De façon très surprenante, plusieurs mois avant d’entreprendre cette thérapie, j’avais fait un rêve dans lequel je me trouvais entouré par une communauté de gens voués à l’exploration de soi et célébrant la vie. Je m’y étais senti particulièrement bien, comme si j’avais trouvé là ma famille de cœur et ma vraie place. Mais ce rêve n’en était pas un, il s’agissait plutôt d’une vision. Osho l’avait concrétisée en créant un ashram en Inde (Poona 1) puis, une communauté aux Etats-Unis dans l’Oregon (Rajneeshpuram) et, à la chute de celle-ci, une multiversity et un club de méditation sur les terres de son ancien Ashram (Poona 2).
Très vite, j’ai lu plusieurs livres d’Osho, côtoyé des sannyasins, et fait le pas de changer de nom en « prenant sannyas ». À l’époque je ne saisissais pas encore toutes les implications de cet acte symbolique; je le percevais comme un engagement envers moi-même d’aller au bout de mon aspiration et de découvrir la réalité à laquelle elle me conduirait, reflétée par le maître et ses enseignements.
Ma première rencontre avec Osho s’est produite aux USA, dans sa commune en Oregon. À cette époque, tellement de gens l’entouraient qu’il n’était déjà plus possible d’avoir des entretiens individuels avec lui et, de surcroît, il avait fait vœux de silence. Mais lorsque son regard croisa le mien, j’ai su intimement et immédiatement que je touchais là à une dimension qui n’appartient pas à ce monde. Sa présence suscitait en moi une profonde nostalgie que je ne m’expliquais pas mais qui se faisait l’écho de quelque chose à quoi j’aspirais de tout mon être.
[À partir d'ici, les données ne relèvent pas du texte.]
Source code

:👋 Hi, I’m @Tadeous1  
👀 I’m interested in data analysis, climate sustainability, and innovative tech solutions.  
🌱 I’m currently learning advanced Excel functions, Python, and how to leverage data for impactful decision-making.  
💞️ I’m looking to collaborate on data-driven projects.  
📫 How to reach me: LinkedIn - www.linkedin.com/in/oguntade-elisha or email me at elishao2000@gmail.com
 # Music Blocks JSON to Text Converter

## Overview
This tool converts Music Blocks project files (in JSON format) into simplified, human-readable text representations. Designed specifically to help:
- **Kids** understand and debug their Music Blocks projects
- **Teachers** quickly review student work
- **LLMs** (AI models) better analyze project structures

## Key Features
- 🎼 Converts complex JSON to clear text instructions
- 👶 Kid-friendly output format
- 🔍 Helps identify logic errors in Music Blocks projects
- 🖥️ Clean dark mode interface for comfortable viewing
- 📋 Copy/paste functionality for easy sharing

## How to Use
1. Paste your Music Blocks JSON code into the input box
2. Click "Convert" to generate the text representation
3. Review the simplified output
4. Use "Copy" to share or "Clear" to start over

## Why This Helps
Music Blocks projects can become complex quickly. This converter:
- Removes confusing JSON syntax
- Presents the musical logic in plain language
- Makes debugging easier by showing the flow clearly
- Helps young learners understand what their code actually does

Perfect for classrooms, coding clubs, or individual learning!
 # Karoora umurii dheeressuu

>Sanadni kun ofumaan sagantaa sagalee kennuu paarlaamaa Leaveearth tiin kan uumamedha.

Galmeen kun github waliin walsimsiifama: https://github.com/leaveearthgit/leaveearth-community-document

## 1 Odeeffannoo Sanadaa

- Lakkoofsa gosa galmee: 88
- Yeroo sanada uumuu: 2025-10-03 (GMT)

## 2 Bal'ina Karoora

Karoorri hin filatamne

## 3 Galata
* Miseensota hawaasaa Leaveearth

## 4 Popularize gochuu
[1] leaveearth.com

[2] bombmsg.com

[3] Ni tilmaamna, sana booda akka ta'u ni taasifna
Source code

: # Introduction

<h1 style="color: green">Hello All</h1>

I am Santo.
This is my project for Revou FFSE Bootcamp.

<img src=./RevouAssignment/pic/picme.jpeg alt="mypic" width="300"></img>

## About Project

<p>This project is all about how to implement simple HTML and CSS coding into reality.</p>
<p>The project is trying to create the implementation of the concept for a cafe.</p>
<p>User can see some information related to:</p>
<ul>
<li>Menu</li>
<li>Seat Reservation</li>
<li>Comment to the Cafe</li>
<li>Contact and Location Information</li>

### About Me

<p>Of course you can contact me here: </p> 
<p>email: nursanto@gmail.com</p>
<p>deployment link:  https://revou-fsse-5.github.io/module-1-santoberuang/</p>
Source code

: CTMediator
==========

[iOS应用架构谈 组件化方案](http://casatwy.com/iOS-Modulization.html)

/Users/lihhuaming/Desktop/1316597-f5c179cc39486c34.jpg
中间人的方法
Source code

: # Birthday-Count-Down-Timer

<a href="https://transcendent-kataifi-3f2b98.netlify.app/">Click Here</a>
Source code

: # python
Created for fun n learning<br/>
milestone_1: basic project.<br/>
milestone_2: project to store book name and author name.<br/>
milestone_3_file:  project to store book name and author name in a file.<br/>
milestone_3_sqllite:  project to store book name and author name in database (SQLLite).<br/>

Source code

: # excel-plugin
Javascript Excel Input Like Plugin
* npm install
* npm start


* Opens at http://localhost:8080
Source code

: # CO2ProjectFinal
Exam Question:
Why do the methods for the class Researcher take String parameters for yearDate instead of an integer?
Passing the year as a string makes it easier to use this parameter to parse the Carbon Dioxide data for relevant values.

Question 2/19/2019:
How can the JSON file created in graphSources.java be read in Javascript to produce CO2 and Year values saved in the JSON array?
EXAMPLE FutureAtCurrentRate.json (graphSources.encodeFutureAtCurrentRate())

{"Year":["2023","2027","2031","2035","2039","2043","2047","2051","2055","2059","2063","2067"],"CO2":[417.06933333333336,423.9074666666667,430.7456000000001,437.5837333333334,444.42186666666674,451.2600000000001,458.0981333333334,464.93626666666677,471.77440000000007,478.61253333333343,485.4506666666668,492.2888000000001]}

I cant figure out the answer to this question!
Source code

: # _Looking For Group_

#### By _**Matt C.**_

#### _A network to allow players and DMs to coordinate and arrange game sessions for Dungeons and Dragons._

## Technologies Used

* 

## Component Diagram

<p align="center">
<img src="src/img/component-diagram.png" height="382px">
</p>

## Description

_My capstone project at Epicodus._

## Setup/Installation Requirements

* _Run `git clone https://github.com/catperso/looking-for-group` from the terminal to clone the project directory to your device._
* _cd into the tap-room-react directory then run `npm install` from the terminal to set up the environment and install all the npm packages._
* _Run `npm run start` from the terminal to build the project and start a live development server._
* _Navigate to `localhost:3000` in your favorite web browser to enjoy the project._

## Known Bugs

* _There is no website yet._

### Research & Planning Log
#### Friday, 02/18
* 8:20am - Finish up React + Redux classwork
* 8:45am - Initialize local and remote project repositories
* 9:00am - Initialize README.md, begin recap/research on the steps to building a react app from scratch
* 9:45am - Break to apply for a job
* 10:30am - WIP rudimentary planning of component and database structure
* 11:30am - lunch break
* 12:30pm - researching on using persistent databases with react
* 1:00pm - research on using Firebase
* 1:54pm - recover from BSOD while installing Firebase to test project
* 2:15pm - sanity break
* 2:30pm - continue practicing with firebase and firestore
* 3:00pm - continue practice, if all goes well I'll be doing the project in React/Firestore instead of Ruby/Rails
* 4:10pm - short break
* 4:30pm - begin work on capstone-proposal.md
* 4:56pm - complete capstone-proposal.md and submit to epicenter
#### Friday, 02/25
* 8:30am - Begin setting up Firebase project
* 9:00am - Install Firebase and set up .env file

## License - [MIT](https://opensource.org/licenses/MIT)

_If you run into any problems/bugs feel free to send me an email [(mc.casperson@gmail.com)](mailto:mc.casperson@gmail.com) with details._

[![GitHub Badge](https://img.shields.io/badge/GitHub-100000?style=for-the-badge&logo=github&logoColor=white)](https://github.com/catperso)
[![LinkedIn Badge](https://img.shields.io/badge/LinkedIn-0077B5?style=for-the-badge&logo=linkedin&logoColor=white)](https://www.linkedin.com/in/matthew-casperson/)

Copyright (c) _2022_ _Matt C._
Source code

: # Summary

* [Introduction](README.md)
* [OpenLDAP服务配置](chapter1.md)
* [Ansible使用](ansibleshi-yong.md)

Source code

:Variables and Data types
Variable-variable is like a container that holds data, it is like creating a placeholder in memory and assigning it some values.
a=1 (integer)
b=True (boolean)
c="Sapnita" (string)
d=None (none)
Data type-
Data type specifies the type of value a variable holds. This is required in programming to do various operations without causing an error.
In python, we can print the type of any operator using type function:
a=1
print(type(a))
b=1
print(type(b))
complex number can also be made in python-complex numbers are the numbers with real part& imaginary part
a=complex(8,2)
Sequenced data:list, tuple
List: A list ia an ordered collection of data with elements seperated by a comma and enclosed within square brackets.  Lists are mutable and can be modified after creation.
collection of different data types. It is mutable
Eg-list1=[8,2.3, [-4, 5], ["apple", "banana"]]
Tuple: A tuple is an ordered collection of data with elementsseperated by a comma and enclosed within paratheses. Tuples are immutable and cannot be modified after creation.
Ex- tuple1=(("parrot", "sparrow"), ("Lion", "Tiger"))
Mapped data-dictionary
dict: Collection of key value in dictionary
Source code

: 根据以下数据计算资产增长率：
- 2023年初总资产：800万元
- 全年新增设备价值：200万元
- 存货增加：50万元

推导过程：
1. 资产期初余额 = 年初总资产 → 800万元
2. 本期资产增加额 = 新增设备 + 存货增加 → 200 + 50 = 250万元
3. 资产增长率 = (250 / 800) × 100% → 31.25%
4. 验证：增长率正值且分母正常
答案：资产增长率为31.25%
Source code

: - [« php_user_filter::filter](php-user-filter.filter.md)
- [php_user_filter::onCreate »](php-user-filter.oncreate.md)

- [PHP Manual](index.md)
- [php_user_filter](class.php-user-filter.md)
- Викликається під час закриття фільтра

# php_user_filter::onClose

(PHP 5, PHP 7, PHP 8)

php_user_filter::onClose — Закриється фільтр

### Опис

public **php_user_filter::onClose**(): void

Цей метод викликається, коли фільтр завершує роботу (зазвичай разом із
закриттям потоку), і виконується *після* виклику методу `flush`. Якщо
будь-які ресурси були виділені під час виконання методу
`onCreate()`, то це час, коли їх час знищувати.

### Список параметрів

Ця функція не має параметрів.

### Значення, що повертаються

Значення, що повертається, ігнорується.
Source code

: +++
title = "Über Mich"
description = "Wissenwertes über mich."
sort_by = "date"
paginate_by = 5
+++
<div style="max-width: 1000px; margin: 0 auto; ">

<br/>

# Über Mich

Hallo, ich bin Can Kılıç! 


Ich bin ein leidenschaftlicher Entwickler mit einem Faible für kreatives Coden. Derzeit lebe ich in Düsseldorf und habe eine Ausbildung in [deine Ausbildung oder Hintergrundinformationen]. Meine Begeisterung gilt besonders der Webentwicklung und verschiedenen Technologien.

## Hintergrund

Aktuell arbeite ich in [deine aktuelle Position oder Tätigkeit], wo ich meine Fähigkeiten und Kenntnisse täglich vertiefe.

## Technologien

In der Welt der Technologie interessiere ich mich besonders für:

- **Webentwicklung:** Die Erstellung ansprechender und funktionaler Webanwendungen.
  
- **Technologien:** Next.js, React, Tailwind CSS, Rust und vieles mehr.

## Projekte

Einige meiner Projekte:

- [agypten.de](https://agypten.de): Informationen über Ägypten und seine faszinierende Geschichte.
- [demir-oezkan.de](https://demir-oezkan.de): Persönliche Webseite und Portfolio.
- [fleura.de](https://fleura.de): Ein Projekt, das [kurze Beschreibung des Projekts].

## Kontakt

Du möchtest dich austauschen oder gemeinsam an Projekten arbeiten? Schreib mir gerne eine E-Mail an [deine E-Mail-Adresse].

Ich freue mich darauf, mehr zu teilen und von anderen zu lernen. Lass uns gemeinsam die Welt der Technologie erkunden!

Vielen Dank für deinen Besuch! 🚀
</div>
Quels qu’aient été les rebondissements et les péripéties qui ont entouré la vie de cet être controversé et subversif, rien pour moi, ne pouvait entacher le miracle de sa présence. C’est cela qui m’attirait, bien davantage que l’organisation qui l’entourait. Je m’intéressais à la perle dans l’huître et non à sa coquille.
À cette époque, Osho et ses enseignements participaient à défaire en moi une foule d’idées et de conditionnements auxquels je m’étais identifiés durant les 20 premières années de ma vie. Cela me conduisit à remettre systématiquement en question le bagage de mes valeurs et de mes certitudes. Plusieurs voyages autour du monde, loin des circuits touristiques et avec peu de moyens ainsi qu’une exploration intensive des nouvelles thérapies y contribuèrent grandement. Finalement, je ne vivais que pour cette aspiration mystérieuse qui battait au fond de mon cœur tout en m’efforçant, bon gré mal gré, de gagner ma croûte du mieux possible. Une chose s’imposait alors à moi : ma vie ne suivrait aucun plan de carrière et me mènerait là où ma quête d’absolu me conduirait.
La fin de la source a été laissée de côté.